(Beginning of Material provided)

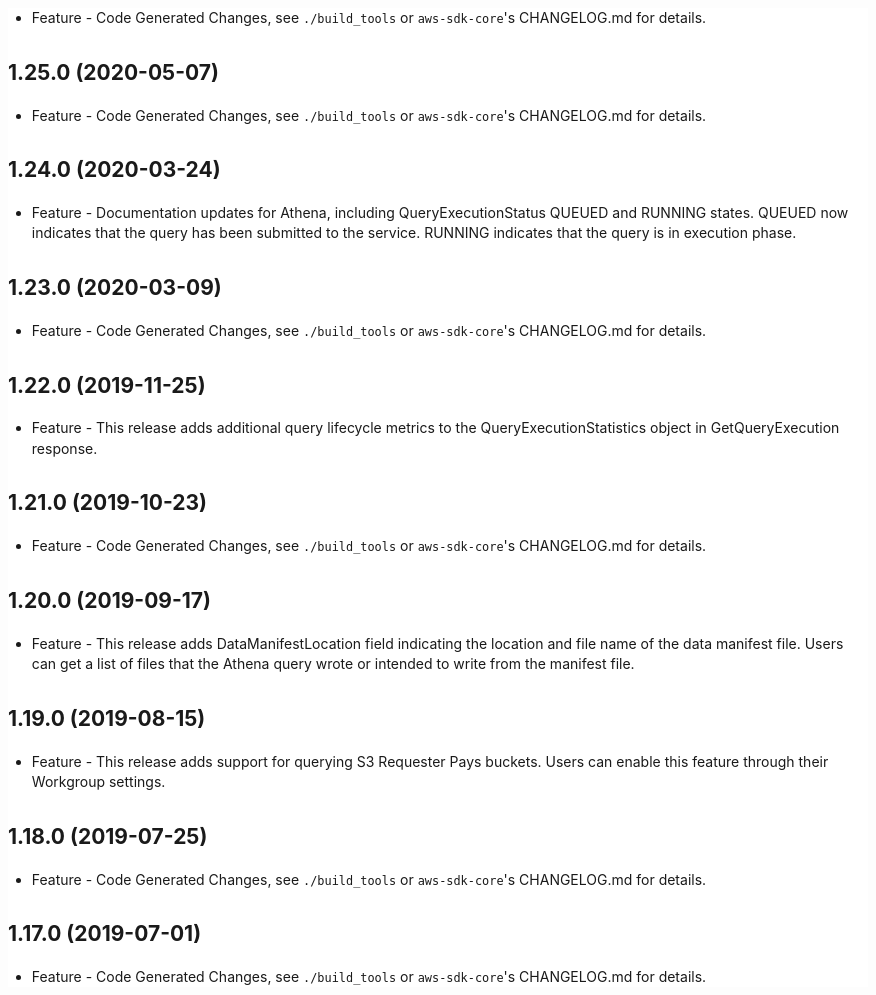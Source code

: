 * Feature - Code Generated Changes, see `./build_tools` or `aws-sdk-core`'s CHANGELOG.md for details.

1.25.0 (2020-05-07)
------------------

* Feature - Code Generated Changes, see `./build_tools` or `aws-sdk-core`'s CHANGELOG.md for details.

1.24.0 (2020-03-24)
------------------

* Feature - Documentation updates for Athena, including QueryExecutionStatus QUEUED and RUNNING states. QUEUED now indicates that the query has been submitted to the service. RUNNING indicates that the query is in execution phase.

1.23.0 (2020-03-09)
------------------

* Feature - Code Generated Changes, see `./build_tools` or `aws-sdk-core`'s CHANGELOG.md for details.

1.22.0 (2019-11-25)
------------------

* Feature - This release adds additional query lifecycle metrics to the QueryExecutionStatistics object in GetQueryExecution response.

1.21.0 (2019-10-23)
------------------

* Feature - Code Generated Changes, see `./build_tools` or `aws-sdk-core`'s CHANGELOG.md for details.

1.20.0 (2019-09-17)
------------------

* Feature - This release adds DataManifestLocation field indicating the location and file name of the data manifest file. Users can get a list of files that the Athena query wrote or intended to write from the manifest file.

1.19.0 (2019-08-15)
------------------

* Feature - This release adds support for querying S3 Requester Pays buckets. Users can enable this feature through their Workgroup settings.

1.18.0 (2019-07-25)
------------------

* Feature - Code Generated Changes, see `./build_tools` or `aws-sdk-core`'s CHANGELOG.md for details.

1.17.0 (2019-07-01)
------------------

* Feature - Code Generated Changes, see `./build_tools` or `aws-sdk-core`'s CHANGELOG.md for details.
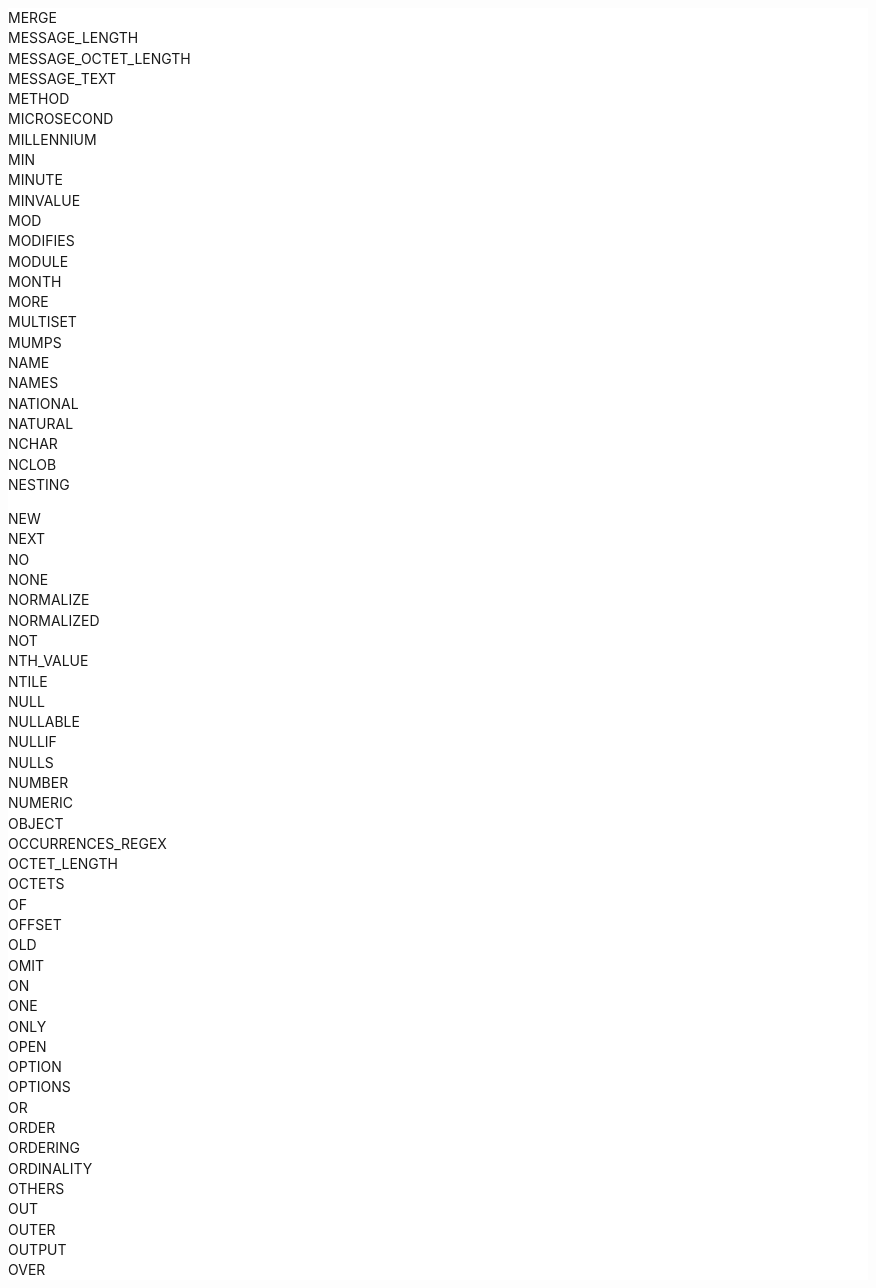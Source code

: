 MERGE<br />
MESSAGE_LENGTH<br />
MESSAGE_OCTET_LENGTH<br />
MESSAGE_TEXT<br />
METHOD<br />
MICROSECOND<br />
MILLENNIUM<br />
MIN<br />
MINUTE<br />
MINVALUE<br />
MOD<br />
MODIFIES<br />
MODULE<br />
MONTH<br />
MORE<br />
MULTISET<br />
MUMPS<br />
NAME<br />
NAMES<br />
NATIONAL<br />
NATURAL<br />
NCHAR<br />
NCLOB<br />
NESTING<br />
</td>
<td>
NEW<br />
NEXT<br />
NO<br />
NONE<br />
NORMALIZE<br />
NORMALIZED<br />
NOT<br />
NTH_VALUE<br />
NTILE<br />
NULL<br />
NULLABLE<br />
NULLIF<br />
NULLS<br />
NUMBER<br />
NUMERIC<br />
OBJECT<br />
OCCURRENCES_REGEX<br />
OCTET_LENGTH<br />
OCTETS<br />
OF<br />
OFFSET<br />
OLD<br />
OMIT<br />
ON<br />
ONE<br />
ONLY<br />
OPEN<br />
OPTION<br />
OPTIONS<br />
OR<br />
ORDER<br />
ORDERING<br />
ORDINALITY<br />
OTHERS<br />
OUT<br />
OUTER<br />
OUTPUT<br />
OVER<br />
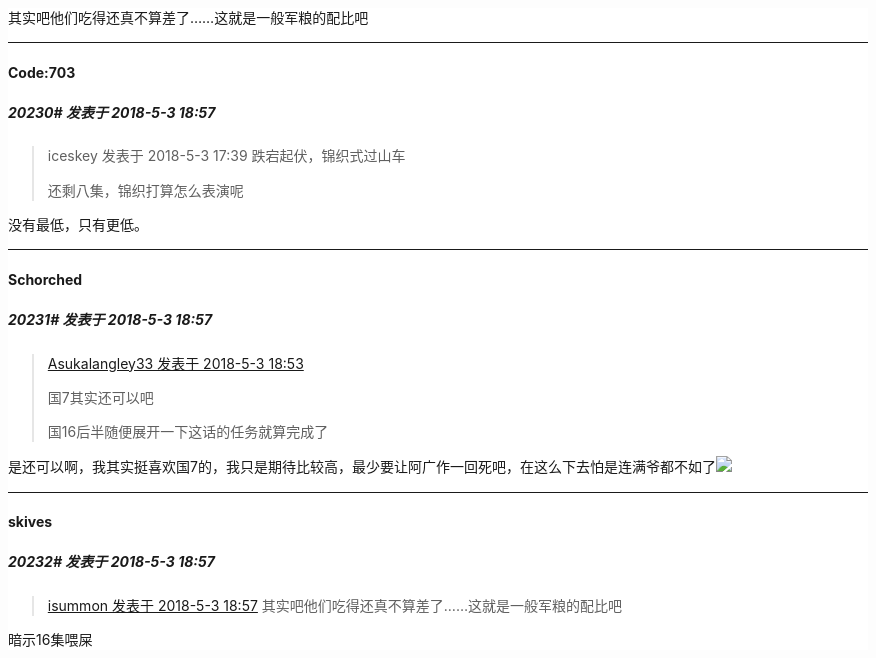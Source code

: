 


其实吧他们吃得还真不算差了……这就是一般军粮的配比吧







-----

####  Code:703  
##### 20230#       发表于 2018-5-3 18:57



<blockquote>iceskey 发表于 2018-5-3 17:39
跌宕起伏，锦织式过山车


还剩八集，锦织打算怎么表演呢
</blockquote>
没有最低，只有更低。







-----

####  Schorched  
##### 20231#       发表于 2018-5-3 18:57



<blockquote><a href="httphttps://bbs.saraba1st.com/2b/forum.php?mod=redirect&amp;goto=findpost&amp;pid=39465441&amp;ptid=1636434" target="_blank">Asukalangley33 发表于 2018-5-3 18:53</a>

国7其实还可以吧

国16后半随便展开一下这话的任务就算完成了</blockquote>
是还可以啊，我其实挺喜欢国7的，我只是期待比较高，最少要让阿广作一回死吧，在这么下去怕是连满爷都不如了<img src="https://static.saraba1st.com/image/smiley/face2017/068.png" referrerpolicy="no-referrer">







-----

####  skives  
##### 20232#       发表于 2018-5-3 18:57



<blockquote><a href="httphttps://bbs.saraba1st.com/2b/forum.php?mod=redirect&amp;goto=findpost&amp;pid=39465503&amp;ptid=1636434" target="_blank">isummon 发表于 2018-5-3 18:57</a>
其实吧他们吃得还真不算差了……这就是一般军粮的配比吧</blockquote>
暗示16集喂屎


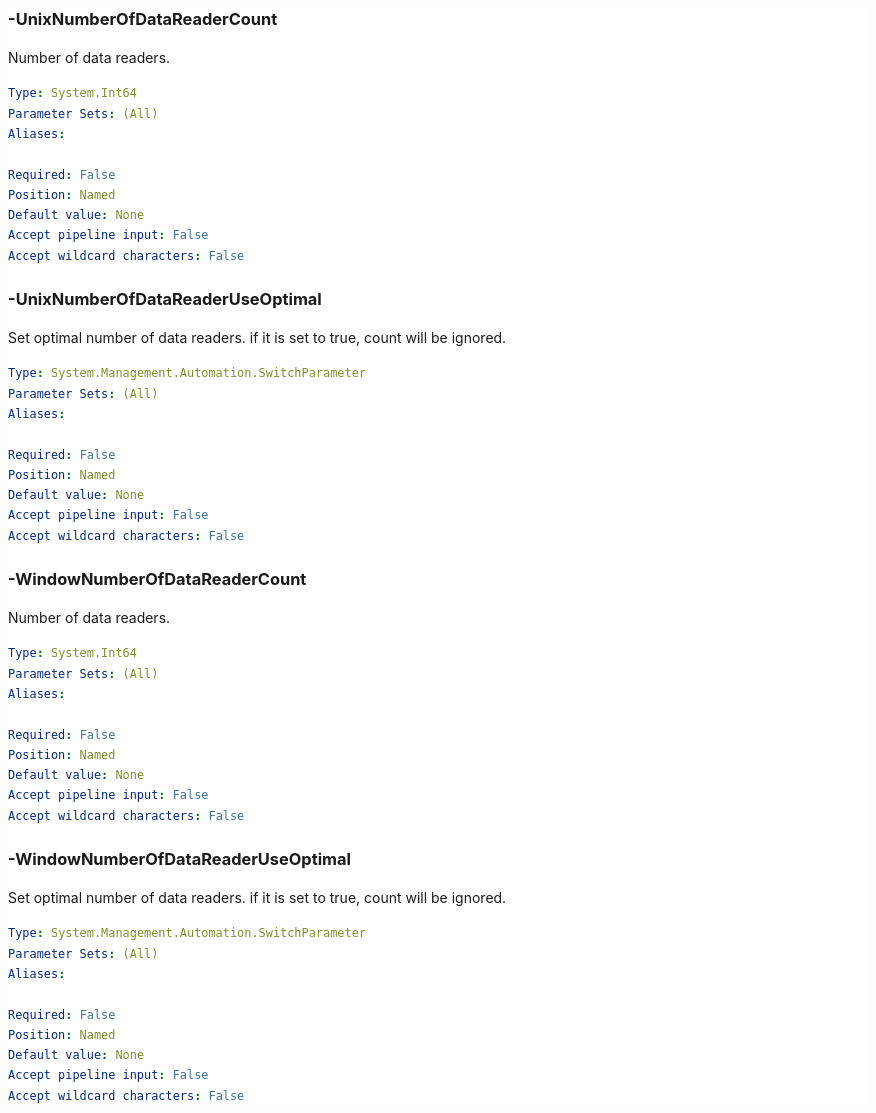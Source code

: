 ### -UnixNumberOfDataReaderCount
Number of data readers.

```yaml
Type: System.Int64
Parameter Sets: (All)
Aliases:

Required: False
Position: Named
Default value: None
Accept pipeline input: False
Accept wildcard characters: False
```

### -UnixNumberOfDataReaderUseOptimal
Set optimal number of data readers.
if it is set to true, count will be ignored.

```yaml
Type: System.Management.Automation.SwitchParameter
Parameter Sets: (All)
Aliases:

Required: False
Position: Named
Default value: None
Accept pipeline input: False
Accept wildcard characters: False
```

### -WindowNumberOfDataReaderCount
Number of data readers.

```yaml
Type: System.Int64
Parameter Sets: (All)
Aliases:

Required: False
Position: Named
Default value: None
Accept pipeline input: False
Accept wildcard characters: False
```

### -WindowNumberOfDataReaderUseOptimal
Set optimal number of data readers.
if it is set to true, count will be ignored.

```yaml
Type: System.Management.Automation.SwitchParameter
Parameter Sets: (All)
Aliases:

Required: False
Position: Named
Default value: None
Accept pipeline input: False
Accept wildcard characters: False
```
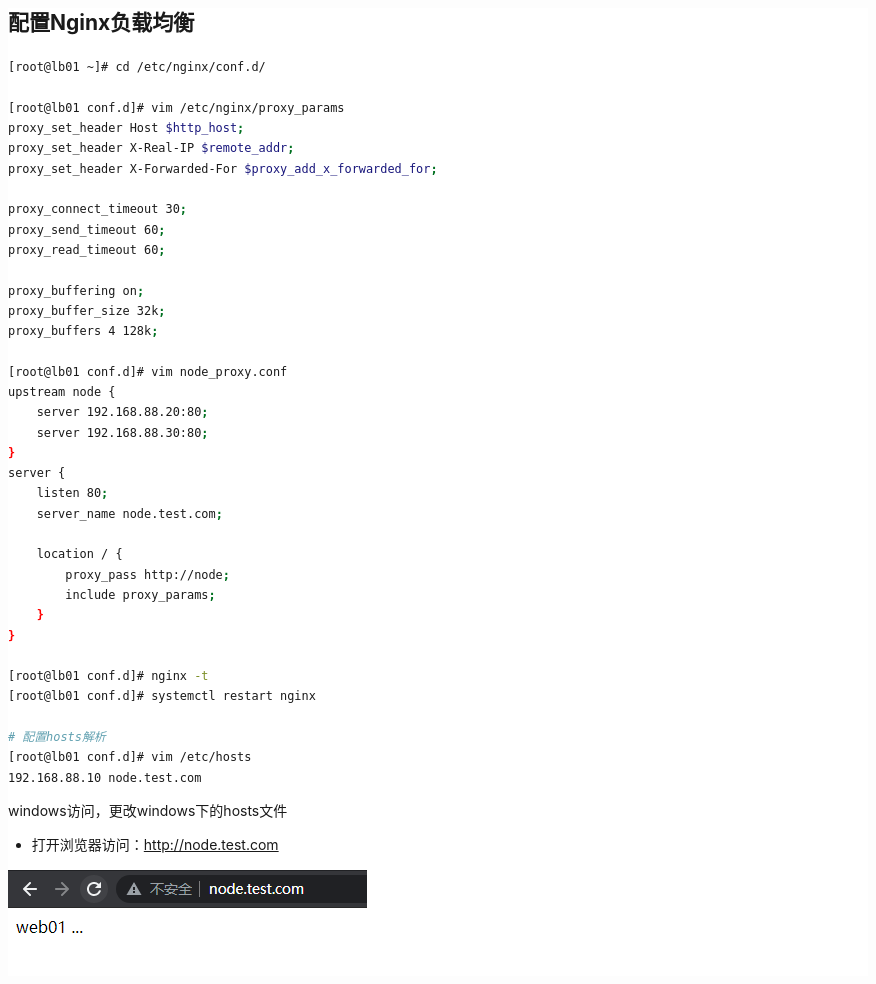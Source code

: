 ## 配置Nginx负载均衡

```bash
[root@lb01 ~]# cd /etc/nginx/conf.d/

[root@lb01 conf.d]# vim /etc/nginx/proxy_params
proxy_set_header Host $http_host;
proxy_set_header X-Real-IP $remote_addr;
proxy_set_header X-Forwarded-For $proxy_add_x_forwarded_for;
 
proxy_connect_timeout 30;
proxy_send_timeout 60;
proxy_read_timeout 60;
 
proxy_buffering on;
proxy_buffer_size 32k;
proxy_buffers 4 128k;

[root@lb01 conf.d]# vim node_proxy.conf
upstream node {
    server 192.168.88.20:80;
    server 192.168.88.30:80;
}
server {
    listen 80;
    server_name node.test.com;
 
    location / {
        proxy_pass http://node;
        include proxy_params;
    }
}

[root@lb01 conf.d]# nginx -t
[root@lb01 conf.d]# systemctl restart nginx

# 配置hosts解析
[root@lb01 conf.d]# vim /etc/hosts
192.168.88.10 node.test.com
```

windows访问，更改windows下的hosts文件

- 打开浏览器访问：http://node.test.com

![image-20210711201349945](12.%E8%B4%9F%E8%BD%BD%E5%9D%87%E8%A1%A1/image-20210711201349945.png)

(End of Material provided)

_Assignment:_ Could you transcribe every entry above exactly, leaving out the images?

_Reply:_
Source code

: * Feature - Code Generated Changes, see `./build_tools` or `aws-sdk-core`'s CHANGELOG.md for details.

1.25.0 (2020-05-07)
------------------

* Feature - Code Generated Changes, see `./build_tools` or `aws-sdk-core`'s CHANGELOG.md for details.

1.24.0 (2020-03-24)
------------------

* Feature - Documentation updates for Athena, including QueryExecutionStatus QUEUED and RUNNING states. QUEUED now indicates that the query has been submitted to the service. RUNNING indicates that the query is in execution phase.

1.23.0 (2020-03-09)
------------------

* Feature - Code Generated Changes, see `./build_tools` or `aws-sdk-core`'s CHANGELOG.md for details.

1.22.0 (2019-11-25)
------------------

* Feature - This release adds additional query lifecycle metrics to the QueryExecutionStatistics object in GetQueryExecution response.

1.21.0 (2019-10-23)
------------------

* Feature - Code Generated Changes, see `./build_tools` or `aws-sdk-core`'s CHANGELOG.md for details.

1.20.0 (2019-09-17)
------------------

* Feature - This release adds DataManifestLocation field indicating the location and file name of the data manifest file. Users can get a list of files that the Athena query wrote or intended to write from the manifest file.

1.19.0 (2019-08-15)
------------------

* Feature - This release adds support for querying S3 Requester Pays buckets. Users can enable this feature through their Workgroup settings.

1.18.0 (2019-07-25)
------------------

* Feature - Code Generated Changes, see `./build_tools` or `aws-sdk-core`'s CHANGELOG.md for details.

1.17.0 (2019-07-01)
------------------

* Feature - Code Generated Changes, see `./build_tools` or `aws-sdk-core`'s CHANGELOG.md for details.
Source code

: MERGE<br />
MESSAGE_LENGTH<br />
MESSAGE_OCTET_LENGTH<br />
MESSAGE_TEXT<br />
METHOD<br />
MICROSECOND<br />
MILLENNIUM<br />
MIN<br />
MINUTE<br />
MINVALUE<br />
MOD<br />
MODIFIES<br />
MODULE<br />
MONTH<br />
MORE<br />
MULTISET<br />
MUMPS<br />
NAME<br />
NAMES<br />
NATIONAL<br />
NATURAL<br />
NCHAR<br />
NCLOB<br />
NESTING<br />
</td>
<td>
NEW<br />
NEXT<br />
NO<br />
NONE<br />
NORMALIZE<br />
NORMALIZED<br />
NOT<br />
NTH_VALUE<br />
NTILE<br />
NULL<br />
NULLABLE<br />
NULLIF<br />
NULLS<br />
NUMBER<br />
NUMERIC<br />
OBJECT<br />
OCCURRENCES_REGEX<br />
OCTET_LENGTH<br />
OCTETS<br />
OF<br />
OFFSET<br />
OLD<br />
OMIT<br />
ON<br />
ONE<br />
ONLY<br />
OPEN<br />
OPTION<br />
OPTIONS<br />
OR<br />
ORDER<br />
ORDERING<br />
ORDINALITY<br />
OTHERS<br />
OUT<br />
OUTER<br />
OUTPUT<br />
OVER<br />
Source code

: 


其实吧他们吃得还真不算差了……这就是一般军粮的配比吧







-----

####  Code:703  
##### 20230#       发表于 2018-5-3 18:57



<blockquote>iceskey 发表于 2018-5-3 17:39
跌宕起伏，锦织式过山车


还剩八集，锦织打算怎么表演呢
</blockquote>
没有最低，只有更低。







-----

####  Schorched  
##### 20231#       发表于 2018-5-3 18:57



<blockquote><a href="httphttps://bbs.saraba1st.com/2b/forum.php?mod=redirect&amp;goto=findpost&amp;pid=39465441&amp;ptid=1636434" target="_blank">Asukalangley33 发表于 2018-5-3 18:53</a>

国7其实还可以吧

国16后半随便展开一下这话的任务就算完成了</blockquote>
是还可以啊，我其实挺喜欢国7的，我只是期待比较高，最少要让阿广作一回死吧，在这么下去怕是连满爷都不如了<img src="https://static.saraba1st.com/image/smiley/face2017/068.png" referrerpolicy="no-referrer">







-----

####  skives  
##### 20232#       发表于 2018-5-3 18:57



<blockquote><a href="httphttps://bbs.saraba1st.com/2b/forum.php?mod=redirect&amp;goto=findpost&amp;pid=39465503&amp;ptid=1636434" target="_blank">isummon 发表于 2018-5-3 18:57</a>
其实吧他们吃得还真不算差了……这就是一般军粮的配比吧</blockquote>
暗示16集喂屎


Source code

: ### -UnixNumberOfDataReaderCount
Number of data readers.

```yaml
Type: System.Int64
Parameter Sets: (All)
Aliases:

Required: False
Position: Named
Default value: None
Accept pipeline input: False
Accept wildcard characters: False
```

### -UnixNumberOfDataReaderUseOptimal
Set optimal number of data readers.
if it is set to true, count will be ignored.

```yaml
Type: System.Management.Automation.SwitchParameter
Parameter Sets: (All)
Aliases:

Required: False
Position: Named
Default value: None
Accept pipeline input: False
Accept wildcard characters: False
```

### -WindowNumberOfDataReaderCount
Number of data readers.

```yaml
Type: System.Int64
Parameter Sets: (All)
Aliases:

Required: False
Position: Named
Default value: None
Accept pipeline input: False
Accept wildcard characters: False
```

### -WindowNumberOfDataReaderUseOptimal
Set optimal number of data readers.
if it is set to true, count will be ignored.

```yaml
Type: System.Management.Automation.SwitchParameter
Parameter Sets: (All)
Aliases:

Required: False
Position: Named
Default value: None
Accept pipeline input: False
Accept wildcard characters: False
```
Source code

: ## 配置Nginx负载均衡

```bash
[root@lb01 ~]# cd /etc/nginx/conf.d/

[root@lb01 conf.d]# vim /etc/nginx/proxy_params
proxy_set_header Host $http_host;
proxy_set_header X-Real-IP $remote_addr;
proxy_set_header X-Forwarded-For $proxy_add_x_forwarded_for;
 
proxy_connect_timeout 30;
proxy_send_timeout 60;
proxy_read_timeout 60;
 
proxy_buffering on;
proxy_buffer_size 32k;
proxy_buffers 4 128k;

[root@lb01 conf.d]# vim node_proxy.conf
upstream node {
    server 192.168.88.20:80;
    server 192.168.88.30:80;
}
server {
    listen 80;
    server_name node.test.com;
 
    location / {
        proxy_pass http://node;
        include proxy_params;
    }
}

[root@lb01 conf.d]# nginx -t
[root@lb01 conf.d]# systemctl restart nginx

# 配置hosts解析
[root@lb01 conf.d]# vim /etc/hosts
192.168.88.10 node.test.com
```

windows访问，更改windows下的hosts文件

- 打开浏览器访问：http://node.test.com

![image-20210711201349945](12.%E8%B4%9F%E8%BD%BD%E5%9D%87%E8%A1%A1/image-20210711201349945.png)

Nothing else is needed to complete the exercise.